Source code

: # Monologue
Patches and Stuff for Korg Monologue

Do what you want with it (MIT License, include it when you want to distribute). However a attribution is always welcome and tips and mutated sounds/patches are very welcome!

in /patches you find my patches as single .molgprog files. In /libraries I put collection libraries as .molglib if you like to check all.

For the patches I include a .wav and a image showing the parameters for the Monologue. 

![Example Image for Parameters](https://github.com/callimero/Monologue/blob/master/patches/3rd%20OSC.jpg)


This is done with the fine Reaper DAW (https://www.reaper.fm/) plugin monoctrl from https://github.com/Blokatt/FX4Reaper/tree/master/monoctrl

Task. Give back exactly the lines from the line holding "Patches and Stuff for Korg Monologue" through the last line of the listing, including both.

Answer section.
Patches and Stuff for Korg Monologue

Do what you want with it (MIT License, include it when you want to distribute). However a attribution is always welcome and tips and mutated sounds/patches are very welcome!

in /patches you find my patches as single .molgprog files. In /libraries I put collection libraries as .molglib if you like to check all.

For the patches I include a .wav and a image showing the parameters for the Monologue. 

![Example Image for Parameters](https://github.com/callimero/Monologue/blob/master/patches/3rd%20OSC.jpg)


This is done with the fine Reaper DAW (https://www.reaper.fm/) plugin monoctrl from https://github.com/Blokatt/FX4Reaper/tree/master/monoctrl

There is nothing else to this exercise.